What you have to do:
Your answer must be an exact copy of the entries below, with every picture removed.

BEGIN

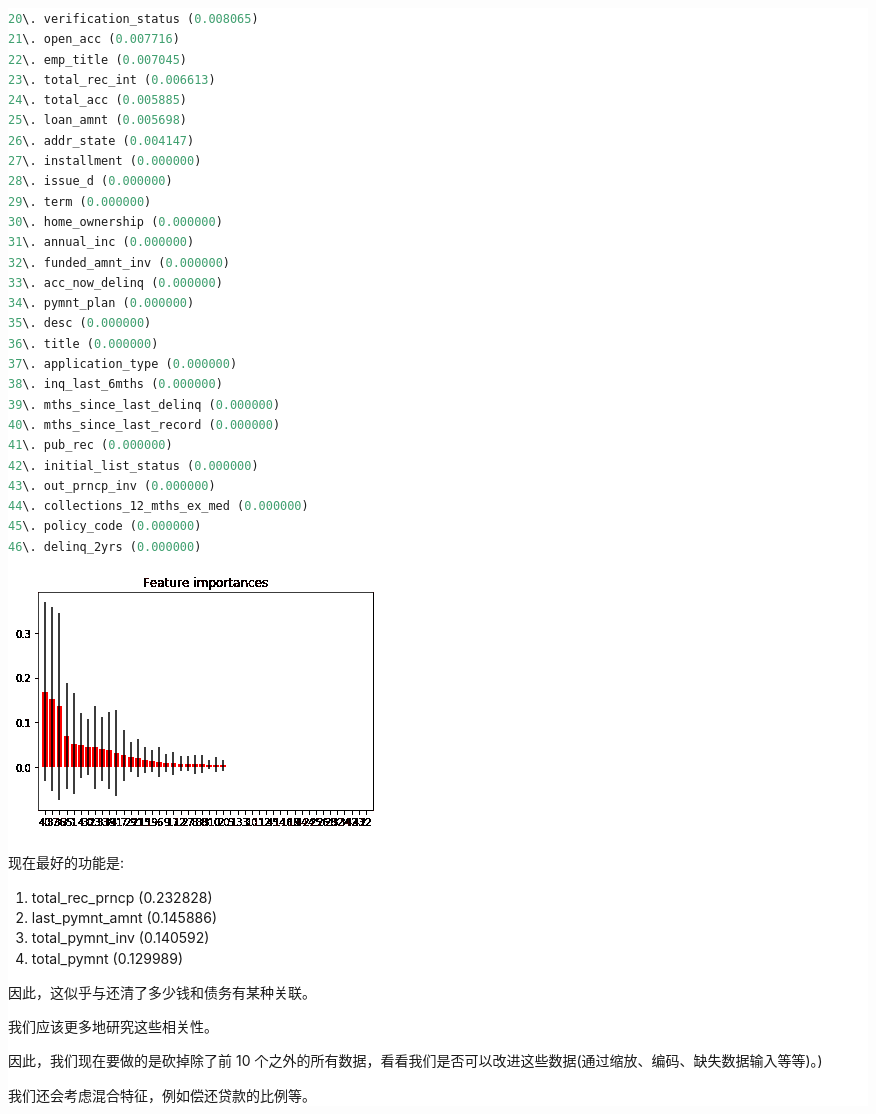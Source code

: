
 ```py
20\. verification_status (0.008065)
21\. open_acc (0.007716)
22\. emp_title (0.007045)
23\. total_rec_int (0.006613)
24\. total_acc (0.005885)
25\. loan_amnt (0.005698)
26\. addr_state (0.004147)
27\. installment (0.000000)
28\. issue_d (0.000000)
29\. term (0.000000)
30\. home_ownership (0.000000)
31\. annual_inc (0.000000)
32\. funded_amnt_inv (0.000000)
33\. acc_now_delinq (0.000000)
34\. pymnt_plan (0.000000)
35\. desc (0.000000)
36\. title (0.000000)
37\. application_type (0.000000)
38\. inq_last_6mths (0.000000)
39\. mths_since_last_delinq (0.000000)
40\. mths_since_last_record (0.000000)
41\. pub_rec (0.000000)
42\. initial_list_status (0.000000)
43\. out_prncp_inv (0.000000)
44\. collections_12_mths_ex_med (0.000000)
45\. policy_code (0.000000)
46\. delinq_2yrs (0.000000) 
```

![png](img/93c38789d141b8c3a6ca1717e1717b8f.png)

现在最好的功能是:

1.  total_rec_prncp (0.232828)
2.  last_pymnt_amnt (0.145886)
3.  total_pymnt_inv (0.140592)
4.  total_pymnt (0.129989)

因此，这似乎与还清了多少钱和债务有某种关联。

我们应该更多地研究这些相关性。

因此，我们现在要做的是砍掉除了前 10 个之外的所有数据，看看我们是否可以改进这些数据(通过缩放、编码、缺失数据输入等等)。)

我们还会考虑混合特征，例如偿还贷款的比例等。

END

Task output:
Source code

:
 ```py
20\. verification_status (0.008065)
21\. open_acc (0.007716)
22\. emp_title (0.007045)
23\. total_rec_int (0.006613)
24\. total_acc (0.005885)
25\. loan_amnt (0.005698)
26\. addr_state (0.004147)
27\. installment (0.000000)
28\. issue_d (0.000000)
29\. term (0.000000)
30\. home_ownership (0.000000)
31\. annual_inc (0.000000)
32\. funded_amnt_inv (0.000000)
33\. acc_now_delinq (0.000000)
34\. pymnt_plan (0.000000)
35\. desc (0.000000)
36\. title (0.000000)
37\. application_type (0.000000)
38\. inq_last_6mths (0.000000)
39\. mths_since_last_delinq (0.000000)
40\. mths_since_last_record (0.000000)
41\. pub_rec (0.000000)
42\. initial_list_status (0.000000)
43\. out_prncp_inv (0.000000)
44\. collections_12_mths_ex_med (0.000000)
45\. policy_code (0.000000)
46\. delinq_2yrs (0.000000) 
```

![png](img/93c38789d141b8c3a6ca1717e1717b8f.png)

现在最好的功能是:

1.  total_rec_prncp (0.232828)
2.  last_pymnt_amnt (0.145886)
3.  total_pymnt_inv (0.140592)
4.  total_pymnt (0.129989)

因此，这似乎与还清了多少钱和债务有某种关联。

我们应该更多地研究这些相关性。

因此，我们现在要做的是砍掉除了前 10 个之外的所有数据，看看我们是否可以改进这些数据(通过缩放、编码、缺失数据输入等等)。)

我们还会考虑混合特征，例如偿还贷款的比例等。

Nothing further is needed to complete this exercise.